Required action: Extract the lines up to and including the one that contains "charge density with", starting with the first line of the entries below, and omit the pictures.

Records from a dataset
********************

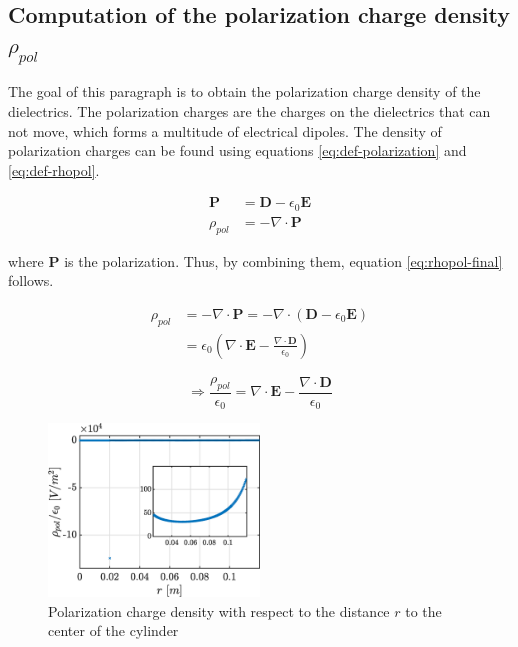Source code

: \documentclass[a4paper,12pt,twoside]{article}
\newcommand{\mbf}[1]{\mathbf{#1}} %
\newcommand{\Div}[1]{\nabla\cdot\mathbf{#1}}
\newcommand{\bracket}[1]{\left(#1\right)}
\begin{document}
  \subsection{Computation of the polarization charge density $\rho_{pol}$}
    The goal of this paragraph is to obtain the polarization charge density of the dielectrics.
    The polarization charges are the charges on the dielectrics that can not move, which forms a multitude of electrical dipoles. \cite{feynman:dielectrics}
    The density of polarization charges can be found using equations \eqref{eq:def-polarization} and \eqref{eq:def-rhopol}.

    \begin{align}
      \mbf{P} &= \mbf{D} - \epsilon_0\mbf{E}
      \label{eq:def-polarization} \\
      \rho_{pol} &= -\Div{\mbf{P}}
      \label{eq:def-rhopol}
    \end{align}

    where $\mbf{P}$ is the polarization.
    Thus, by combining them, equation \eqref{eq:rhopol-final} follows.

    \begin{align*}
      \rho_{pol} &= -\Div{\mbf{P}} = -\nabla\cdot\bracket{\mbf{D} - \epsilon_0\mbf{E}}\\
                 &= \epsilon_0\bracket{\Div{E} - \frac{\Div{D}}{\epsilon_0}}
    \end{align*}

    \begin{equation}
      \Rightarrow \boxed{\frac{\rho_{pol}}{\epsilon_0} = \Div{E} - \frac{\Div{D}}{\epsilon_0}}
      \label{eq:rhopol-final}
    \end{equation}


    \begin{figure}[h]
      \centering
      \includegraphics[width=0.5\textwidth]{graphs/exdii-rhopol.eps}
      \caption{Polarization charge density with respect to the distance $r$ to the center of the cylinder}
      \label{fig:rhopol}
    \end{figure}
\end{document}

********************

Output below:
Source code

: \documentclass[a4paper,12pt,twoside]{article}
\newcommand{\mbf}[1]{\mathbf{#1}} %
\newcommand{\Div}[1]{\nabla\cdot\mathbf{#1}}
\newcommand{\bracket}[1]{\left(#1\right)}
\begin{document}
  \subsection{Computation of the polarization charge density $\rho_{pol}$}
    The goal of this paragraph is to obtain the polarization charge density of the dielectrics.
    The polarization charges are the charges on the dielectrics that can not move, which forms a multitude of electrical dipoles. \cite{feynman:dielectrics}
    The density of polarization charges can be found using equations \eqref{eq:def-polarization} and \eqref{eq:def-rhopol}.

    \begin{align}
      \mbf{P} &= \mbf{D} - \epsilon_0\mbf{E}
      \label{eq:def-polarization} \\
      \rho_{pol} &= -\Div{\mbf{P}}
      \label{eq:def-rhopol}
    \end{align}

    where $\mbf{P}$ is the polarization.
    Thus, by combining them, equation \eqref{eq:rhopol-final} follows.

    \begin{align*}
      \rho_{pol} &= -\Div{\mbf{P}} = -\nabla\cdot\bracket{\mbf{D} - \epsilon_0\mbf{E}}\\
                 &= \epsilon_0\bracket{\Div{E} - \frac{\Div{D}}{\epsilon_0}}
    \end{align*}

    \begin{equation}
      \Rightarrow \boxed{\frac{\rho_{pol}}{\epsilon_0} = \Div{E} - \frac{\Div{D}}{\epsilon_0}}
      \label{eq:rhopol-final}
    \end{equation}


    \begin{figure}[h]
      \centering
      \includegraphics[width=0.5\textwidth]{graphs/exdii-rhopol.eps}
      \caption{Polarization charge density with respect to the distance $r$ to the center of the cylinder}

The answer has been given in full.